Listed records Block Start
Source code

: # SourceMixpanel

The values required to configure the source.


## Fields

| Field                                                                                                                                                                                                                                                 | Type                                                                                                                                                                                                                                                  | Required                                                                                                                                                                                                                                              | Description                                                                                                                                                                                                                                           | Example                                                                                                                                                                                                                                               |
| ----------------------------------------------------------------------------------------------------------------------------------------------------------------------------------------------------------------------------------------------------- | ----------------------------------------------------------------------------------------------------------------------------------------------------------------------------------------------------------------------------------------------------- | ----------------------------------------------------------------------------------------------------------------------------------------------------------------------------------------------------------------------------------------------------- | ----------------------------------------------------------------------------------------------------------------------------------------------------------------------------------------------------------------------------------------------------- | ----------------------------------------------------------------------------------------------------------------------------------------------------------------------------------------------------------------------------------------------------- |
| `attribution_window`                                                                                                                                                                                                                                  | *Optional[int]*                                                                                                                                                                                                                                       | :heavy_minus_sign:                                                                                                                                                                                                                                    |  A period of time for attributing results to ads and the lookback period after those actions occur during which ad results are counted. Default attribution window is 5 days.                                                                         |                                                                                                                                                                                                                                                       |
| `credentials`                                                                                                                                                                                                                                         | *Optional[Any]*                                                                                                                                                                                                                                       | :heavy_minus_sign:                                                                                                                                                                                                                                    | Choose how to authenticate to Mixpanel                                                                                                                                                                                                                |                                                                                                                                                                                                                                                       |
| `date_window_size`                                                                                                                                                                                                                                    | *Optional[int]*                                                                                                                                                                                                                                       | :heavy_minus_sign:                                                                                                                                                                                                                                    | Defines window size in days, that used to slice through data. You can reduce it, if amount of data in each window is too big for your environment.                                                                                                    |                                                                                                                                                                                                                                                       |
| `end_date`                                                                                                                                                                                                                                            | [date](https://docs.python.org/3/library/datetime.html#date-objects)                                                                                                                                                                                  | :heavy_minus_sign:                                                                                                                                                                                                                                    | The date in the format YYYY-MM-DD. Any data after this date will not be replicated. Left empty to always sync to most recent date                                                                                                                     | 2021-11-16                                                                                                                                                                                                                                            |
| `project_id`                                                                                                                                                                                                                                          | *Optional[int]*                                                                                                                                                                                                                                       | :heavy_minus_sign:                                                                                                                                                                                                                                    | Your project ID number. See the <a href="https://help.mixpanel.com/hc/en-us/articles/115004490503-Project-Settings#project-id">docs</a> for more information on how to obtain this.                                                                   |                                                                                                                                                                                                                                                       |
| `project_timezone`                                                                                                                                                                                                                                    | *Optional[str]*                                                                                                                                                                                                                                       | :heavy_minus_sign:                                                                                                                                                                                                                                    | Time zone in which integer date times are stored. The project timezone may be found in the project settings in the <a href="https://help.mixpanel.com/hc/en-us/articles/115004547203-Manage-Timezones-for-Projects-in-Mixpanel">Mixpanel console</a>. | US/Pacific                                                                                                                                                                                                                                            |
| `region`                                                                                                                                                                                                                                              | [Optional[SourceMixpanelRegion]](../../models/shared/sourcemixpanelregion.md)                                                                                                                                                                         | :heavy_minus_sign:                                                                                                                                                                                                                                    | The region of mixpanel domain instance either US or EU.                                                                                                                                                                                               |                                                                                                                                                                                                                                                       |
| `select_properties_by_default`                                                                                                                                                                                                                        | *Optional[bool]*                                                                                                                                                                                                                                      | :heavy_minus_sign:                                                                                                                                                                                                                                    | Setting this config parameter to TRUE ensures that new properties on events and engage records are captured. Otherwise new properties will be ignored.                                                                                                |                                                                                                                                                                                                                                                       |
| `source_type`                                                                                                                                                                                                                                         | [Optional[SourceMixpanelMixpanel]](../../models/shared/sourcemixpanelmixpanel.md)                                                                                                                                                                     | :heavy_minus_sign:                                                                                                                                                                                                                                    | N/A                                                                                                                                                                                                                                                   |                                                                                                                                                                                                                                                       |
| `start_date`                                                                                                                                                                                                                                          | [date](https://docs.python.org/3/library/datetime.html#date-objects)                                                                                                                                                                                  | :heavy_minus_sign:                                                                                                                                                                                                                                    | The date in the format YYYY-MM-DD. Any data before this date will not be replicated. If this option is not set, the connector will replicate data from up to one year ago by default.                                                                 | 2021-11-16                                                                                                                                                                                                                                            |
Listed records Block End
● **What the exercise asks**
For every record above, print an exact copy.

● **Reply**
Source code

: # SourceMixpanel

The values required to configure the source.


## Fields

| Field                                                                                                                                                                                                                                                 | Type                                                                                                                                                                                                                                                  | Required                                                                                                                                                                                                                                              | Description                                                                                                                                                                                                                                           | Example                                                                                                                                                                                                                                               |
| ----------------------------------------------------------------------------------------------------------------------------------------------------------------------------------------------------------------------------------------------------- | ----------------------------------------------------------------------------------------------------------------------------------------------------------------------------------------------------------------------------------------------------- | ----------------------------------------------------------------------------------------------------------------------------------------------------------------------------------------------------------------------------------------------------- | ----------------------------------------------------------------------------------------------------------------------------------------------------------------------------------------------------------------------------------------------------- | ----------------------------------------------------------------------------------------------------------------------------------------------------------------------------------------------------------------------------------------------------- |
| `attribution_window`                                                                                                                                                                                                                                  | *Optional[int]*                                                                                                                                                                                                                                       | :heavy_minus_sign:                                                                                                                                                                                                                                    |  A period of time for attributing results to ads and the lookback period after those actions occur during which ad results are counted. Default attribution window is 5 days.                                                                         |                                                                                                                                                                                                                                                       |
| `credentials`                                                                                                                                                                                                                                         | *Optional[Any]*                                                                                                                                                                                                                                       | :heavy_minus_sign:                                                                                                                                                                                                                                    | Choose how to authenticate to Mixpanel                                                                                                                                                                                                                |                                                                                                                                                                                                                                                       |
| `date_window_size`                                                                                                                                                                                                                                    | *Optional[int]*                                                                                                                                                                                                                                       | :heavy_minus_sign:                                                                                                                                                                                                                                    | Defines window size in days, that used to slice through data. You can reduce it, if amount of data in each window is too big for your environment.                                                                                                    |                                                                                                                                                                                                                                                       |
| `end_date`                                                                                                                                                                                                                                            | [date](https://docs.python.org/3/library/datetime.html#date-objects)                                                                                                                                                                                  | :heavy_minus_sign:                                                                                                                                                                                                                                    | The date in the format YYYY-MM-DD. Any data after this date will not be replicated. Left empty to always sync to most recent date                                                                                                                     | 2021-11-16                                                                                                                                                                                                                                            |
| `project_id`                                                                                                                                                                                                                                          | *Optional[int]*                                                                                                                                                                                                                                       | :heavy_minus_sign:                                                                                                                                                                                                                                    | Your project ID number. See the <a href="https://help.mixpanel.com/hc/en-us/articles/115004490503-Project-Settings#project-id">docs</a> for more information on how to obtain this.                                                                   |                                                                                                                                                                                                                                                       |
| `project_timezone`                                                                                                                                                                                                                                    | *Optional[str]*                                                                                                                                                                                                                                       | :heavy_minus_sign:                                                                                                                                                                                                                                    | Time zone in which integer date times are stored. The project timezone may be found in the project settings in the <a href="https://help.mixpanel.com/hc/en-us/articles/115004547203-Manage-Timezones-for-Projects-in-Mixpanel">Mixpanel console</a>. | US/Pacific                                                                                                                                                                                                                                            |
| `region`                                                                                                                                                                                                                                              | [Optional[SourceMixpanelRegion]](../../models/shared/sourcemixpanelregion.md)                                                                                                                                                                         | :heavy_minus_sign:                                                                                                                                                                                                                                    | The region of mixpanel domain instance either US or EU.                                                                                                                                                                                               |                                                                                                                                                                                                                                                       |
| `select_properties_by_default`                                                                                                                                                                                                                        | *Optional[bool]*                                                                                                                                                                                                                                      | :heavy_minus_sign:                                                                                                                                                                                                                                    | Setting this config parameter to TRUE ensures that new properties on events and engage records are captured. Otherwise new properties will be ignored.                                                                                                |                                                                                                                                                                                                                                                       |
| `source_type`                                                                                                                                                                                                                                         | [Optional[SourceMixpanelMixpanel]](../../models/shared/sourcemixpanelmixpanel.md)                                                                                                                                                                     | :heavy_minus_sign:                                                                                                                                                                                                                                    | N/A                                                                                                                                                                                                                                                   |                                                                                                                                                                                                                                                       |
| `start_date`                                                                                                                                                                                                                                          | [date](https://docs.python.org/3/library/datetime.html#date-objects)                                                                                                                                                                                  | :heavy_minus_sign:                                                                                                                                                                                                                                    | The date in the format YYYY-MM-DD. Any data before this date will not be replicated. If this option is not set, the connector will replicate data from up to one year ago by default.                                                                 | 2021-11-16                                                                                                                                                                                                                                            |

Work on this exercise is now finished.